━━━━━ PROVIDED RECORDS ━━━━━

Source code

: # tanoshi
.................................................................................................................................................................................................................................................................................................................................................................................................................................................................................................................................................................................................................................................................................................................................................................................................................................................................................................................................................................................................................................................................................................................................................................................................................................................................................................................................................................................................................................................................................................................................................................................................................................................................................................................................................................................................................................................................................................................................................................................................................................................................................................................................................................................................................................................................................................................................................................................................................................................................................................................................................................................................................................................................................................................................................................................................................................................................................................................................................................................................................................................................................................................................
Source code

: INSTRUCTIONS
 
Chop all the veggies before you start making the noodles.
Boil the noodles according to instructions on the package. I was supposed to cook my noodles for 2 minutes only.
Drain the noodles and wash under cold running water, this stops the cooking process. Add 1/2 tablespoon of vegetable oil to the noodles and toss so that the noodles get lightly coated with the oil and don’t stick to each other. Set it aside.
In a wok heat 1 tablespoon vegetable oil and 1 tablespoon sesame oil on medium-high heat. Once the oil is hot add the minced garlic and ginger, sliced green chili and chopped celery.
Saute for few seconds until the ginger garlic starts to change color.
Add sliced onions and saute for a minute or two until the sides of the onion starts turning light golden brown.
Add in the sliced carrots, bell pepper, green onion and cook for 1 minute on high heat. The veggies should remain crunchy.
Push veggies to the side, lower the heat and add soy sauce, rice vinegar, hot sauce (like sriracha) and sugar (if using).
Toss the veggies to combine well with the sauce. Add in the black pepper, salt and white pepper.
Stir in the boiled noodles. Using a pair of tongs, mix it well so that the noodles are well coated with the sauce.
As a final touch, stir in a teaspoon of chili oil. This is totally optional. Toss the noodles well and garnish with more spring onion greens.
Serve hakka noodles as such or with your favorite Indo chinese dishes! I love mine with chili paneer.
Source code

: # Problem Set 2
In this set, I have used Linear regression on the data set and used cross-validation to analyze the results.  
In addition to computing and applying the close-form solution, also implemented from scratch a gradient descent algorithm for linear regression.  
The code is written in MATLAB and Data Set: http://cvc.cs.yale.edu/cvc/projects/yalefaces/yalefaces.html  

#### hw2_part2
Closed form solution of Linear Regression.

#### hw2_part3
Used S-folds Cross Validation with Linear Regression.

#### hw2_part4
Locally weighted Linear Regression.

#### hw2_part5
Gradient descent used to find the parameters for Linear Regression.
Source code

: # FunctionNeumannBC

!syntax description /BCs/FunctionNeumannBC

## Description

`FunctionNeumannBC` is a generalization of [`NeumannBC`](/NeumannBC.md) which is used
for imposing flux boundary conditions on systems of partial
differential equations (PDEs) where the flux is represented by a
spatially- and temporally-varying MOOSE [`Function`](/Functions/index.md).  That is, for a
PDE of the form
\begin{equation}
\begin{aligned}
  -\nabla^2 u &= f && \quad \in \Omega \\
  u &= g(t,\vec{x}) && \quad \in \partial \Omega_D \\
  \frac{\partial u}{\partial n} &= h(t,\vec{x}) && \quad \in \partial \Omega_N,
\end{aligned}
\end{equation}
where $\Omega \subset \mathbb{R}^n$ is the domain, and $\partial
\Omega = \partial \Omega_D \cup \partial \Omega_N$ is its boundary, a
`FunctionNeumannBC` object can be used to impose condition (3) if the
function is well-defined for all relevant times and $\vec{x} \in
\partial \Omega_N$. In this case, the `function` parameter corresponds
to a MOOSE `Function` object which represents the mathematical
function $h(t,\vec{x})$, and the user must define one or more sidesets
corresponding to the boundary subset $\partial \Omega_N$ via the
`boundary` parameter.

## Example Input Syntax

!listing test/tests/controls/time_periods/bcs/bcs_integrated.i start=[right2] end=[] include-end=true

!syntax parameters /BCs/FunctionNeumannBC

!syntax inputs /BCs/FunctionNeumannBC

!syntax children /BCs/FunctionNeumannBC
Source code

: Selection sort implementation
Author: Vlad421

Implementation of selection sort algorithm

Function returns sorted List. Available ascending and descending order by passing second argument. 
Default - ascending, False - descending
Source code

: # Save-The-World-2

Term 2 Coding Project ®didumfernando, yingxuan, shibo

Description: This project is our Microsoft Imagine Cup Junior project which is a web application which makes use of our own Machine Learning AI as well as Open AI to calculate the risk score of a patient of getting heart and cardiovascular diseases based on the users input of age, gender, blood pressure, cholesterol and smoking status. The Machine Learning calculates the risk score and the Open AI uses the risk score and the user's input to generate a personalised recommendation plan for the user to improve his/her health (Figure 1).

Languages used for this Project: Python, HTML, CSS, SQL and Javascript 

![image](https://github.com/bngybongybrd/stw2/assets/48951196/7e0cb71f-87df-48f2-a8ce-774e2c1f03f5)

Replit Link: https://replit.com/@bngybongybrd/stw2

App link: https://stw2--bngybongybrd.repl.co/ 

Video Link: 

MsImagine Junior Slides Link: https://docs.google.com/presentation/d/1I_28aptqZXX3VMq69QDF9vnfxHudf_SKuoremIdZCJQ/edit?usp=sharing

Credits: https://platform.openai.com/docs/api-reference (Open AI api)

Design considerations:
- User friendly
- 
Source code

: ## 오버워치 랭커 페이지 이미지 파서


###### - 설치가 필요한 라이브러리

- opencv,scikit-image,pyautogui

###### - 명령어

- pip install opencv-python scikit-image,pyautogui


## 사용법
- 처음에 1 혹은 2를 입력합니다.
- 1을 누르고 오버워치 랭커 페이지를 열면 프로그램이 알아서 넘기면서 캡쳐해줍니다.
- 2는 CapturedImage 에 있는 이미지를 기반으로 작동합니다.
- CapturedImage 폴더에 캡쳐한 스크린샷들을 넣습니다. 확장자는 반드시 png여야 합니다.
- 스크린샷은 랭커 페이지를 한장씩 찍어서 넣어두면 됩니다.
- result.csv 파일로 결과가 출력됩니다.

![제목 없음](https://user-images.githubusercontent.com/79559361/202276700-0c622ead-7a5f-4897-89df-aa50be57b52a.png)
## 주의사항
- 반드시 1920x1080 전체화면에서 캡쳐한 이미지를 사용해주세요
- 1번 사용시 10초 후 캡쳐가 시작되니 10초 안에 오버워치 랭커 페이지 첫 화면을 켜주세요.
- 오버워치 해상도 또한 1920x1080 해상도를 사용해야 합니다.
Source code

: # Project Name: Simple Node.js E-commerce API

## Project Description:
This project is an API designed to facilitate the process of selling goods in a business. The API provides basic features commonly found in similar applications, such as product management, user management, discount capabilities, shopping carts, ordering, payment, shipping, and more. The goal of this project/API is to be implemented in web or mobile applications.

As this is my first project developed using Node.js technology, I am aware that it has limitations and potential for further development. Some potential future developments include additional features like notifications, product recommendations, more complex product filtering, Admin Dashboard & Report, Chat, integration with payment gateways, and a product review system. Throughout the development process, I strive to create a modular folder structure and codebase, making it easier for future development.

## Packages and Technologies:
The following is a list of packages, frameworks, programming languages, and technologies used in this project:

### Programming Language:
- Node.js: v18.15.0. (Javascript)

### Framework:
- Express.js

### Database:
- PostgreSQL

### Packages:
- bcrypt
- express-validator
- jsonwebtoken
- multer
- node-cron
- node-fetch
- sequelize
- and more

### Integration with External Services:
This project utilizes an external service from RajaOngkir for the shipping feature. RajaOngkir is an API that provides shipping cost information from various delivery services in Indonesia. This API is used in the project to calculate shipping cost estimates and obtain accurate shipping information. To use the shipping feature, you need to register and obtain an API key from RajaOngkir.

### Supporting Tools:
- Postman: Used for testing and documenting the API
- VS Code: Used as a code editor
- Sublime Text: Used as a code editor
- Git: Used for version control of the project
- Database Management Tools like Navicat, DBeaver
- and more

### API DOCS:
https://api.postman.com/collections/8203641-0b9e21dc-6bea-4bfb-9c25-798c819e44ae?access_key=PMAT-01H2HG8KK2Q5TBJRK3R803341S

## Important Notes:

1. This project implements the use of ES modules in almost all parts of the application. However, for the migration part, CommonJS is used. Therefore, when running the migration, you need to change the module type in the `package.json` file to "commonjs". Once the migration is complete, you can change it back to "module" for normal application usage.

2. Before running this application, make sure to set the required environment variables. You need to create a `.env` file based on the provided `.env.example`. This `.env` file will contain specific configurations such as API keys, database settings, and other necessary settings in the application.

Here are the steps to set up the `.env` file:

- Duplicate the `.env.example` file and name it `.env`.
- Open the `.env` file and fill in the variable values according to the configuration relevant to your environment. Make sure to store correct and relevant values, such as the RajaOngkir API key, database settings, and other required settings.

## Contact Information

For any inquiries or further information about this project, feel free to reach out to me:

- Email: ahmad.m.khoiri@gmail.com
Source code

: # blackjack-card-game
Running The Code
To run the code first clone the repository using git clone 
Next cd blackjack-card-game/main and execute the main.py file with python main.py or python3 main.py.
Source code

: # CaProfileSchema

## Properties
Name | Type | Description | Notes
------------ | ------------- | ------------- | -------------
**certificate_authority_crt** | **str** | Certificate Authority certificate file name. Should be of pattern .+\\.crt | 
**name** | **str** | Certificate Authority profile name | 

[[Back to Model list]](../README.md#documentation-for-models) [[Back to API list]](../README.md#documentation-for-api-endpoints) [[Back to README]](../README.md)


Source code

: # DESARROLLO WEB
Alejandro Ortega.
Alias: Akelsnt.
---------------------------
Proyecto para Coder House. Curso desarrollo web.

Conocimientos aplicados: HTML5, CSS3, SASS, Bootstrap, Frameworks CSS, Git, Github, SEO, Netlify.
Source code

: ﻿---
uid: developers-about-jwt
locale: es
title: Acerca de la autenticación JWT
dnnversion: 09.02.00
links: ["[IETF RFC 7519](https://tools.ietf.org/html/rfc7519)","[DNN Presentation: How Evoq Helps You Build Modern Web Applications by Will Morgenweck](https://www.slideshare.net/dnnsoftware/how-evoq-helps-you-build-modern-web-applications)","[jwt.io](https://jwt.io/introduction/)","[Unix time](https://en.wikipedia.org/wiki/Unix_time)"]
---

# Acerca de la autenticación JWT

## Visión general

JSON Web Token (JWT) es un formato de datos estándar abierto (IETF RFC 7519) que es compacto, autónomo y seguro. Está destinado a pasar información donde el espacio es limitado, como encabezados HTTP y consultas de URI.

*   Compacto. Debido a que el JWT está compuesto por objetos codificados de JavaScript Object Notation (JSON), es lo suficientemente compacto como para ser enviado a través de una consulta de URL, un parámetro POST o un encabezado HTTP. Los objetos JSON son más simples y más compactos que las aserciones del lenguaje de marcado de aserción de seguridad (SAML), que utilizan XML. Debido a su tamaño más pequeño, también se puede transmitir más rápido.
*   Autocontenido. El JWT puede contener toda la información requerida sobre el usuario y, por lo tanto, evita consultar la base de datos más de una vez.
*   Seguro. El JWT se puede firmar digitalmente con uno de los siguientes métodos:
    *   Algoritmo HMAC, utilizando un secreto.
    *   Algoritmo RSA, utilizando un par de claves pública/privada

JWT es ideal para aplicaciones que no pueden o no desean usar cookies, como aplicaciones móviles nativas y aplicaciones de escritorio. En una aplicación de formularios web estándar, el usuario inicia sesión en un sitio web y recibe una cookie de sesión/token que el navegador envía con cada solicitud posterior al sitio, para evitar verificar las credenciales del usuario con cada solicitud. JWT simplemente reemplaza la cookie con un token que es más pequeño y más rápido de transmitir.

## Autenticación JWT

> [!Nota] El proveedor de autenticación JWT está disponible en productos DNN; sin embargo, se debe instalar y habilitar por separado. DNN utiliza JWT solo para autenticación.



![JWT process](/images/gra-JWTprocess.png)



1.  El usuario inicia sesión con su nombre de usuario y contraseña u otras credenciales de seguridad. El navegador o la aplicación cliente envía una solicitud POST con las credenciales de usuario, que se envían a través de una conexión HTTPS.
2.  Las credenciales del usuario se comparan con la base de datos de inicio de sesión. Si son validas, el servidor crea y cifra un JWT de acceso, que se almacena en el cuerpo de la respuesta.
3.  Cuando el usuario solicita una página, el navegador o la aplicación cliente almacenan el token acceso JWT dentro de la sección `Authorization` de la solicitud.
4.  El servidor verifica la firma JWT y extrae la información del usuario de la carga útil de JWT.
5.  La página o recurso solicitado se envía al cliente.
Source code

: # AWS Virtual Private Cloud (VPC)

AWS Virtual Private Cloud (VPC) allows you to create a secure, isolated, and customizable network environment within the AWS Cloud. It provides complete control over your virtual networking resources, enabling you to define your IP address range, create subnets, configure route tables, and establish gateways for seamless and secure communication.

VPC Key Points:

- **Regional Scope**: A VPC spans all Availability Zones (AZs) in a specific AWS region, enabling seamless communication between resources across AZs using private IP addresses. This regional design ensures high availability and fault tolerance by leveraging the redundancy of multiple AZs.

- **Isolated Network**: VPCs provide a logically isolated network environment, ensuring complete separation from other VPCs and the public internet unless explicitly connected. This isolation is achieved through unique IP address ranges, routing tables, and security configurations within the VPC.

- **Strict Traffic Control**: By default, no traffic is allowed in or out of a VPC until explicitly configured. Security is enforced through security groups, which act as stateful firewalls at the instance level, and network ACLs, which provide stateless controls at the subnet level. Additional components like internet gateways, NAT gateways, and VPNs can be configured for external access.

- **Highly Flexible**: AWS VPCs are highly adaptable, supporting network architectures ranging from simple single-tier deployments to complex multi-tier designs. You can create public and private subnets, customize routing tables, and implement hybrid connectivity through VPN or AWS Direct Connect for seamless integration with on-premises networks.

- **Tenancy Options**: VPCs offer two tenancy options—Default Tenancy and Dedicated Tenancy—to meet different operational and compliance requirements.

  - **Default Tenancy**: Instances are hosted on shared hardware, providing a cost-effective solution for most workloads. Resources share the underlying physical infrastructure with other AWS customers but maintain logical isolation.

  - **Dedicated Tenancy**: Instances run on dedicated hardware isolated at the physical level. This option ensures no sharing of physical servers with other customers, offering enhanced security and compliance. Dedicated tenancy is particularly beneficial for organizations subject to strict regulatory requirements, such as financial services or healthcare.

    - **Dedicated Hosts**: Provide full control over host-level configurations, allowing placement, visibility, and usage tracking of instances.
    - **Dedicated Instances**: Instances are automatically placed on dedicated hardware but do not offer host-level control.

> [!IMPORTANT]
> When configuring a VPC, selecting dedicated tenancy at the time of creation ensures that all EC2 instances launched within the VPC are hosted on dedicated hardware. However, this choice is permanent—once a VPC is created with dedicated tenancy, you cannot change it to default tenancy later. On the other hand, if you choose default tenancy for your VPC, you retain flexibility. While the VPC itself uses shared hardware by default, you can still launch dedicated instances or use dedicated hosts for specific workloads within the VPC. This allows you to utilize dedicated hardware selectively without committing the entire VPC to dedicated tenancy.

━━━━━

▸ YOUR ASSIGNMENT: Show every line from the entries that includes the word "shipping".

▸ OUTPUT FOR THIS EXERCISE:
This project is an API designed to facilitate the process of selling goods in a business. The API provides basic features commonly found in similar applications, such as product management, user management, discount capabilities, shopping carts, ordering, payment, shipping, and more. The goal of this project/API is to be implemented in web or mobile applications.
This project utilizes an external service from RajaOngkir for the shipping feature. RajaOngkir is an API that provides shipping cost information from various delivery services in Indonesia. This API is used in the project to calculate shipping cost estimates and obtain accurate shipping information. To use the shipping feature, you need to register and obtain an API key from RajaOngkir.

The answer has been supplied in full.